Cometi deliberadamente um erro em meu primeiro rascunho deste ensaio ao afirmar: “Outros defendem o uso do exemplo, discordando que seja uma falácia”. Mas “Matrix” não é um exemplo!

Uma falha semelhante é a falácia lógica de argumentar com base em evidências imaginárias: “Bem, se você fosse até o fim do arco-íris, encontraria um pote de ouro – o que apenas comprova meu ponto!” (Atualizar evidências previstas, mas não observadas, é a imagem matemática espelhada do viés retrospectivo.)

O cérebro possui muitos mecanismos para generalizar a partir da observação, não apenas a heurística da disponibilidade. Quando você vê três zebras, forma a categoria “zebra”, e essa categoria incorpora uma inferência perceptiva automática. Criaturas em forma de cavalo com listras brancas e pretas são classificadas como “zebras”, portanto, espera-se que sejam rápidas e boas para comer; espera-se que sejam semelhantes a outras zebras observadas.

Da mesma forma, quando as pessoas veem (imagens em movimento de) três Borgs, seus cérebros criam automaticamente a categoria “Borg” e inferem automaticamente que os humanos com interfaces cérebro-computador pertencem à classe “Borg”, e que eles todos serão semelhantes aos outros Borgs observados: frios, sem compaixão, vestindo couro preto e andando com passos mecânicos pesados. Os jornalistas não acreditam que o futuro incluirá os Borgs – eles não consideram “Jornada nas Estrelas” como uma profecia. Mas quando alguém fala sobre interfaces cérebro-computador, eles pensam: “O futuro terá os Borgs?” Não pensam: “Como a telepatia assistida por computador torna as pessoas menos legais?” Não pensam: “Eu nunca vi um Borg e nem mais ninguém os viu”. Não, estão formando um estereótipo baseado em evidências literalmente nulas.

Como George Orwell disse sobre os clichês [2]:

Acima de tudo, é fundamental permitir que o significado escolha a palavra, e não o contrário. Quando você pensa em algo abstrato, tende a recorrer às palavras desde o início, e a menos que faça um esforço consciente para evitá-lo, o dialeto existente virá correndo e fará o trabalho por você, confundindo ou até mesmo alterando seu significado.

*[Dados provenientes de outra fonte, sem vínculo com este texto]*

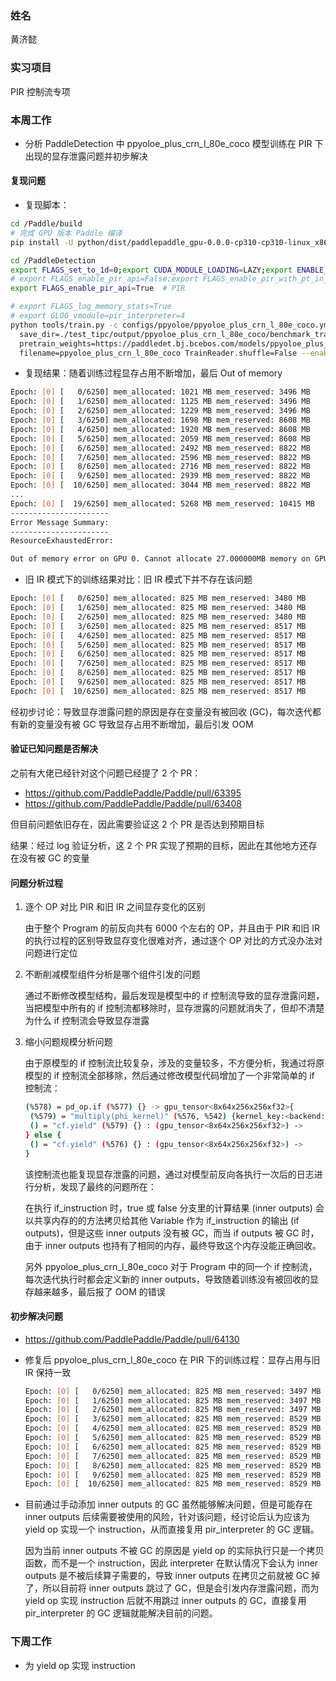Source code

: ### 姓名

黄济懿

### 实习项目

PIR 控制流专项

### 本周工作

- 分析 PaddleDetection 中 ppyoloe_plus_crn_l_80e_coco 模型训练在 PIR 下出现的显存泄露问题并初步解决

#### 复现问题

- 复现脚本：

``` bash
cd /Paddle/build
# 完成 GPU 版本 Paddle 编译
pip install -U python/dist/paddlepaddle_gpu-0.0.0-cp310-cp310-linux_x86_64.whl --force-reinstall

cd /PaddleDetection
export FLAGS_set_to_1d=0;export CUDA_MODULE_LOADING=LAZY;export ENABLE_FALL_BACK=False
# export FLAGS_enable_pir_api=False;export FLAGS_enable_pir_with_pt_in_dy2st=0;FLAGS_enable_pir_in_executor=0  # Old IR
export FLAGS_enable_pir_api=True  # PIR

# export FLAGS_log_memory_stats=True
# export GLOG_vmodule=pir_interpreter=4
python tools/train.py -c configs/ppyoloe/ppyoloe_plus_crn_l_80e_coco.yml -o LearningRate.base_lr=0.0001 log_iter=1 use_gpu=True \
  save_dir=./test_tipc/output/ppyoloe_plus_crn_l_80e_coco/benchmark_train/to_static_train_gpus_0_autocast_fp32 epoch=1 \
  pretrain_weights=https://paddledet.bj.bcebos.com/models/ppyoloe_plus_crn_l_80e_coco.pdparams TrainReader.batch_size=4 \
  filename=ppyoloe_plus_crn_l_80e_coco TrainReader.shuffle=False --enable_ce=True --to_static > oom_log/out.log 2>&1
```

- 复现结果：随着训练过程显存占用不断增加，最后 Out of memory

``` bash
Epoch: [0] [   0/6250] mem_allocated: 1021 MB mem_reserved: 3496 MB
Epoch: [0] [   1/6250] mem_allocated: 1125 MB mem_reserved: 3496 MB
Epoch: [0] [   2/6250] mem_allocated: 1229 MB mem_reserved: 3496 MB
Epoch: [0] [   3/6250] mem_allocated: 1698 MB mem_reserved: 8608 MB
Epoch: [0] [   4/6250] mem_allocated: 1920 MB mem_reserved: 8608 MB
Epoch: [0] [   5/6250] mem_allocated: 2059 MB mem_reserved: 8608 MB
Epoch: [0] [   6/6250] mem_allocated: 2492 MB mem_reserved: 8822 MB
Epoch: [0] [   7/6250] mem_allocated: 2596 MB mem_reserved: 8822 MB
Epoch: [0] [   8/6250] mem_allocated: 2716 MB mem_reserved: 8822 MB
Epoch: [0] [   9/6250] mem_allocated: 2939 MB mem_reserved: 8822 MB
Epoch: [0] [  10/6250] mem_allocated: 3044 MB mem_reserved: 8822 MB
...
Epoch: [0] [  19/6250] mem_allocated: 5268 MB mem_reserved: 10415 MB
----------------------
Error Message Summary:
----------------------
ResourceExhaustedError: 

Out of memory error on GPU 0. Cannot allocate 27.000000MB memory on GPU 0, 10.906372GB memory has been allocated and available memory is only 4.062500MB.
```

- 旧 IR 模式下的训练结果对比：旧 IR 模式下并不存在该问题

``` bash
Epoch: [0] [   0/6250] mem_allocated: 825 MB mem_reserved: 3480 MB
Epoch: [0] [   1/6250] mem_allocated: 825 MB mem_reserved: 3480 MB
Epoch: [0] [   2/6250] mem_allocated: 825 MB mem_reserved: 3480 MB
Epoch: [0] [   3/6250] mem_allocated: 825 MB mem_reserved: 8517 MB
Epoch: [0] [   4/6250] mem_allocated: 825 MB mem_reserved: 8517 MB
Epoch: [0] [   5/6250] mem_allocated: 825 MB mem_reserved: 8517 MB
Epoch: [0] [   6/6250] mem_allocated: 825 MB mem_reserved: 8517 MB
Epoch: [0] [   7/6250] mem_allocated: 825 MB mem_reserved: 8517 MB
Epoch: [0] [   8/6250] mem_allocated: 825 MB mem_reserved: 8517 MB
Epoch: [0] [   9/6250] mem_allocated: 825 MB mem_reserved: 8517 MB
Epoch: [0] [  10/6250] mem_allocated: 825 MB mem_reserved: 8517 MB
```

经初步讨论：导致显存泄露问题的原因是存在变量没有被回收 (GC)，每次迭代都有新的变量没有被 GC 导致显存占用不断增加，最后引发 OOM

#### 验证已知问题是否解决

之前有大佬已经针对这个问题已经提了 2 个 PR：

- https://github.com/PaddlePaddle/Paddle/pull/63395
- https://github.com/PaddlePaddle/Paddle/pull/63408

但目前问题依旧存在，因此需要验证这 2 个 PR 是否达到预期目标

结果：经过 log 验证分析，这 2 个 PR 实现了预期的目标，因此在其他地方还存在没有被 GC 的变量

#### 问题分析过程

1. 逐个 OP 对比 PIR 和旧 IR 之间显存变化的区别

   由于整个 Program 的前反向共有 6000 个左右的 OP，并且由于 PIR 和旧 IR 的执行过程的区别导致显存变化很难对齐，通过逐个 OP 对比的方式没办法对问题进行定位

2. 不断削减模型组件分析是哪个组件引发的问题

   通过不断修改模型结构，最后发现是模型中的 if 控制流导致的显存泄露问题，当把模型中所有的 if 控制流都移除时，显存泄露的问题就消失了，但却不清楚为什么 if 控制流会导致显存泄露

3. 缩小问题规模分析问题

   由于原模型的 if 控制流比较复杂，涉及的变量较多，不方便分析，我通过将原模型的 if 控制流全部移除，然后通过修改模型代码增加了一个非常简单的 if 控制流：

   ``` bash
   (%578) = pd_op.if (%577) {} -> gpu_tensor<8x64x256x256xf32>{
   	(%579) = "multiply(phi_kernel)" (%576, %542) {kernel_key:<backend:GPU|layout:NCHW|dtype:float32>,kernel_name:"multiply",op_name:"pd_op.multiply",stop_gradient:[false]} : (gpu_tensor<8x64x256x256xf32>, gpu_tensor<1xf32>) -> gpu_tensor<8x64x256x256xf32>
   	() = "cf.yield" (%579) {} : (gpu_tensor<8x64x256x256xf32>) -> 
   } else {
   	() = "cf.yield" (%576) {} : (gpu_tensor<8x64x256x256xf32>) -> 
   }
   ```

   该控制流也能复现显存泄露的问题，通过对模型前反向各执行一次后的日志进行分析，发现了最终的问题所在：

   在执行 if_instruction 时，true 或 false 分支里的计算结果 (inner outputs) 会以共享内存的的方法拷贝给其他 Variable 作为 if_instruction 的输出 (if outputs)，但是这些 inner outputs 没有被 GC，而当 if outputs 被 GC 时，由于 inner outputs 也持有了相同的内存，最终导致这个内存没能正确回收。

   另外 ppyoloe_plus_crn_l_80e_coco 对于 Program 中的同一个 if 控制流，每次迭代执行时都会定义新的 inner outputs，导致随着训练没有被回收的显存越来越多，最后报了 OOM 的错误

#### 初步解决问题

- https://github.com/PaddlePaddle/Paddle/pull/64130

- 修复后 ppyoloe_plus_crn_l_80e_coco 在 PIR 下的训练过程：显存占用与旧 IR 保持一致

  ```bash
  Epoch: [0] [   0/6250] mem_allocated: 825 MB mem_reserved: 3497 MB
  Epoch: [0] [   1/6250] mem_allocated: 825 MB mem_reserved: 3497 MB
  Epoch: [0] [   2/6250] mem_allocated: 825 MB mem_reserved: 3497 MB
  Epoch: [0] [   3/6250] mem_allocated: 825 MB mem_reserved: 8529 MB
  Epoch: [0] [   4/6250] mem_allocated: 825 MB mem_reserved: 8529 MB
  Epoch: [0] [   5/6250] mem_allocated: 825 MB mem_reserved: 8529 MB
  Epoch: [0] [   6/6250] mem_allocated: 825 MB mem_reserved: 8529 MB
  Epoch: [0] [   7/6250] mem_allocated: 825 MB mem_reserved: 8529 MB
  Epoch: [0] [   8/6250] mem_allocated: 825 MB mem_reserved: 8529 MB
  Epoch: [0] [   9/6250] mem_allocated: 825 MB mem_reserved: 8529 MB
  Epoch: [0] [  10/6250] mem_allocated: 825 MB mem_reserved: 8529 MB
  ```


- 目前通过手动添加 inner outputs 的 GC 虽然能够解决问题，但是可能存在 inner outputs 后续需要被使用的风险，针对该问题，经讨论后认为应该为 yield op 实现一个 instruction，从而直接复用 pir_interpreter 的 GC 逻辑。

  因为当前 inner outputs 不被 GC 的原因是 yield op 的实际执行只是一个拷贝函数，而不是一个 instruction，因此 interpreter 在默认情况下会认为 inner outputs 是不被后续算子需要的，导致 inner outputs 在拷贝之前就被 GC 掉了，所以目前将 inner outputs 跳过了 GC，但是会引发内存泄露问题，而为 yield op 实现 instruction 后就不用跳过 inner outputs 的 GC，直接复用 pir_interpreter 的 GC 逻辑就能解决目前的问题。

### 下周工作

- 为 yield op 实现 instruction

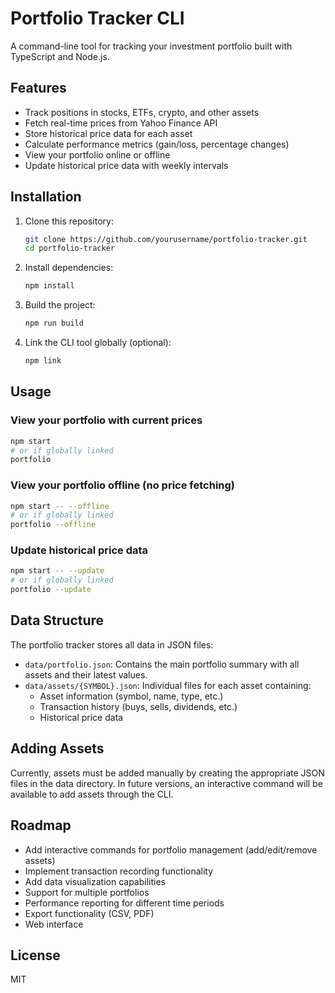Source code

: # Portfolio Tracker CLI

A command-line tool for tracking your investment portfolio built with TypeScript and Node.js.

## Features

- Track positions in stocks, ETFs, crypto, and other assets
- Fetch real-time prices from Yahoo Finance API
- Store historical price data for each asset
- Calculate performance metrics (gain/loss, percentage changes)
- View your portfolio online or offline
- Update historical price data with weekly intervals

## Installation

1. Clone this repository:
   ```bash
   git clone https://github.com/yourusername/portfolio-tracker.git
   cd portfolio-tracker
   ```

2. Install dependencies:
   ```bash
   npm install
   ```

3. Build the project:
   ```bash
   npm run build
   ```

4. Link the CLI tool globally (optional):
   ```bash
   npm link
   ```

## Usage

### View your portfolio with current prices

```bash
npm start
# or if globally linked
portfolio
```

### View your portfolio offline (no price fetching)

```bash
npm start -- --offline
# or if globally linked
portfolio --offline
```

### Update historical price data

```bash
npm start -- --update
# or if globally linked
portfolio --update
```

## Data Structure

The portfolio tracker stores all data in JSON files:

- `data/portfolio.json`: Contains the main portfolio summary with all assets and their latest values.
- `data/assets/{SYMBOL}.json`: Individual files for each asset containing:
    - Asset information (symbol, name, type, etc.)
    - Transaction history (buys, sells, dividends, etc.)
    - Historical price data

## Adding Assets

Currently, assets must be added manually by creating the appropriate JSON files in the data directory. In future versions, an interactive command will be available to add assets through the CLI.

## Roadmap

- Add interactive commands for portfolio management (add/edit/remove assets)
- Implement transaction recording functionality
- Add data visualization capabilities
- Support for multiple portfolios
- Performance reporting for different time periods
- Export functionality (CSV, PDF)
- Web interface

## License

MIT
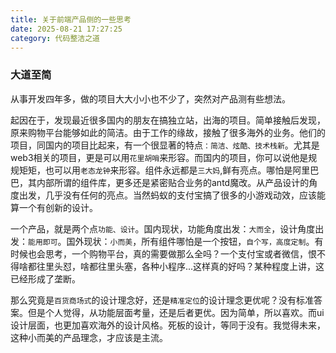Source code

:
 ```yaml
---
title: 关于前端产品侧的一些思考
date: 2025-08-21 17:27:25
category: 代码整洁之道
---
```



### 大道至简
从事开发四年多，做的项目大大小小也不少了，突然对产品测有些想法。

起因在于，发现最近很多国内的朋友在搞独立站，出海的项目。简单接触后发现，原来购物平台能够如此的简洁。由于工作的缘故，接触了很多海外的业务。他们的项目，同国内的项目比起来，有一个很显著的特点`：简洁、炫酷、技术栈新`。尤其是web3相关的项目，更是可以用`花里胡哨`来形容。而国内的项目，你可以说他是规规矩矩，也可以用`老态龙钟`来形容。组件永远都是`三大妈`,鲜有亮点。哪怕是阿里巴巴，其内部所谓的组件库，更多还是紧密贴合业务的antd魔改。从产品设计的角度出发，几乎没有任何的亮点。当然蚂蚁的支付宝搞了很多的小游戏动效，应该能算一个有创新的设计。

一个产品，就是两个点`功能、设计`。国内现状，功能角度出发：`大而全`，设计角度出发：`能用即可`。国外现状：`小而美`，所有组件哪怕是一个按钮，`自个写，高度定制`。有时候也会思考，一个购物平台，真的需要做那么全吗？一个支付宝或者微信，恨不得啥都往里头怼，啥都往里头塞，各种小程序...这样真的好吗？某种程度上讲，这已经形成了垄断。

那么究竟是`百货商场式`的设计理念好，还是`精准定位`的设计理念更优呢？没有标准答案。但是个人觉得，从功能层面考量，还是后者更优。因为简单，所以喜欢。而ui设计层面，也更加喜欢海外的设计风格。死板的设计，等同于没有。我觉得未来，这种小而美的产品理念，才应该是主流。
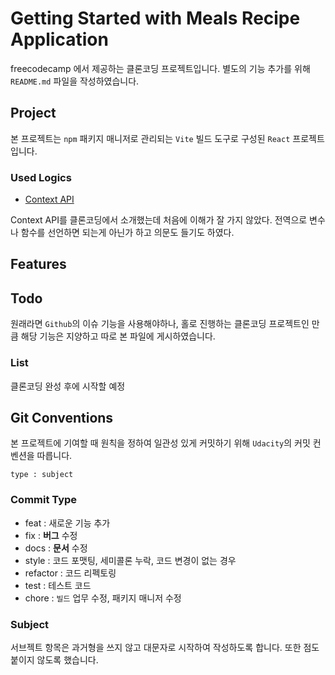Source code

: # Getting Started with Meals Recipe Application

freecodecamp 에서 제공하는 클론코딩 프로젝트입니다. 별도의 기능 추가를 위해 `README.md` 파일을 작성하였습니다.

## Project

본 프로젝트는 `npm` 패키지 매니저로 관리되는 `Vite` 빌드 도구로 구성된 `React` 프로젝트입니다.

### Used Logics

- [Context API](https://ko.reactjs.org/docs/context.html)

Context API를 클론코딩에서 소개했는데 처음에 이해가 잘 가지 않았다. 전역으로 변수나 함수를 선언하면 되는게 아닌가 하고 의문도 들기도 하였다.

## Features

## Todo

원래라면 `Github`의 이슈 기능을 사용해야하나, 홀로 진행하는 클론코딩 프로젝트인 만큼 해당 기능은 지양하고 따로 본 파일에 게시하였습니다.

### List

클론코딩 완성 후에 시작할 예정

## Git Conventions

본 프로젝트에 기여할 때 원칙을 정하여 일관성 있게 커밋하기 위해 `Udacity`의 커밋 컨벤션을 따릅니다.

```
type : subject
```

### Commit Type
- feat : 새로운 기능 추가
- fix : **버그** 수정
- docs : **문서** 수정
- style : 코드 포맷팅, 세미콜론 누락, 코드 변경이 없는 경우
- refactor : 코드 리펙토링
- test : 테스트 코드
- chore : `빌드` 업무 수정, 패키지 매니저 수정

### Subject

서브젝트 항목은 과거형을 쓰지 않고 대문자로 시작하여 작성하도록 합니다. 또한 점도 붙이지 않도록 했습니다.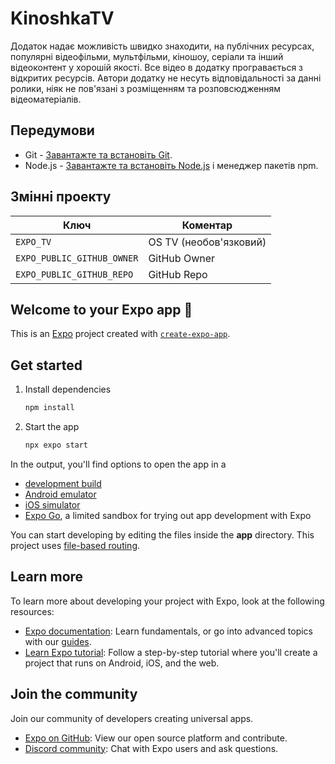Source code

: # KinoshkaTV

Додаток надає можливість швидко знаходити, на публічних ресурсах, популярні відеофільми,
мультфільми, кіношоу, серіали та інший відеоконтент у хорошій якості. Все відео в додатку
програвається з відкритих ресурсів. Автори додатку не несуть відповідальності за данні
ролики, ніяк не пов'язані з розміщенням та розповсюдженням відеоматеріалів.

## Передумови

- Git - [Завантажте та встановіть Git](https://git-scm.com/downloads).
- Node.js - [Завантажте та встановіть Node.js](https://nodejs.org/en/download/) і менеджер пакетів npm.

## Змінні проекту

| Ключ                       | Коментар               |
| -------------------------- | ---------------------- |
| `EXPO_TV`                  | OS TV (необов'язковий) |
| `EXPO_PUBLIC_GITHUB_OWNER` | GitHub Owner           |
| `EXPO_PUBLIC_GITHUB_REPO`  | GitHub Repo            |

## Welcome to your Expo app 👋

This is an [Expo](https://expo.dev) project created with [`create-expo-app`](https://www.npmjs.com/package/create-expo-app).

## Get started

1. Install dependencies

   ```bash
   npm install
   ```

2. Start the app

   ```bash
   npx expo start
   ```

In the output, you'll find options to open the app in a

- [development build](https://docs.expo.dev/develop/development-builds/introduction/)
- [Android emulator](https://docs.expo.dev/workflow/android-studio-emulator/)
- [iOS simulator](https://docs.expo.dev/workflow/ios-simulator/)
- [Expo Go](https://expo.dev/go), a limited sandbox for trying out app development with Expo

You can start developing by editing the files inside the **app** directory. This project uses [file-based routing](https://docs.expo.dev/router/introduction).

## Learn more

To learn more about developing your project with Expo, look at the following resources:

- [Expo documentation](https://docs.expo.dev/): Learn fundamentals, or go into advanced topics with our [guides](https://docs.expo.dev/guides).
- [Learn Expo tutorial](https://docs.expo.dev/tutorial/introduction/): Follow a step-by-step tutorial where you'll create a project that runs on Android, iOS, and the web.

## Join the community

Join our community of developers creating universal apps.

- [Expo on GitHub](https://github.com/expo/expo): View our open source platform and contribute.
- [Discord community](https://chat.expo.dev): Chat with Expo users and ask questions.

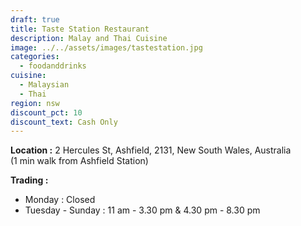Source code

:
 ```yaml
---
draft: true
title: Taste Station Restaurant
description: Malay and Thai Cuisine
image: ../../assets/images/tastestation.jpg
categories:
  - foodanddrinks
cuisine:
  - Malaysian
  - Thai
region: nsw
discount_pct: 10
discount_text: Cash Only
---
```


**Location :** 2 Hercules St, Ashfield, 2131, New South Wales, Australia\
(1 min walk from Ashfield Station)

**Trading :**

- Monday : Closed
- Tuesday - Sunday : 11 am - 3.30 pm & 4.30 pm - 8.30 pm
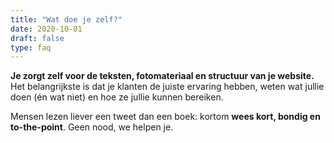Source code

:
 ```yaml
---
title: "Wat doe je zelf?"
date: 2020-10-01
draft: false
type: faq
---
```

**Je zorgt zelf voor de teksten, fotomateriaal en structuur van je website.** Het belangrijkste is dat je klanten de juiste ervaring hebben, weten wat jullie doen (én wat niet) en hoe ze jullie kunnen bereiken.


Mensen lezen liever een tweet dan een boek: kortom **wees kort, bondig en to-the-point**.
Geen nood, we helpen je.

No entanto, em minha opinião, o aspecto mais prejudicial de usar a imaginação de outros autores é que isso impede as pessoas de usarem a sua própria. Como disse Robert Pirsig [3]:

Ela estava bloqueada porque tentava repetir, em sua escrita, coisas que já ouvira, assim como no primeiro dia ele tentara repetir coisas que já decidira dizer. Ela não conseguia pensar em nada para escrever sobre Bozeman porque não conseguia se lembrar de nada que tivesse ouvido que valesse a pena repetir. Ela estava estranhamente inconsciente de que podia olhar e ver por si mesma, como escreveu, sem considerar o que havia sido dito antes.

As ficções lembradas invadem rapidamente e constroem o seu pensamento por você; elas substituem a visão — a conveniência mais mortal de todas.

Referências

[1] Nick Bostrom, “Existential Risks: Analyzing Human Extinction Scenarios and Related Hazards,” Journal of Evolution and Technology 9 (2002), http://www.jetpress.org/volume9/risks.html.

[2] Orwell, “Politics and the English Language.”

[3] Pirsig, Zen and the Art of Motorcycle Maintenance.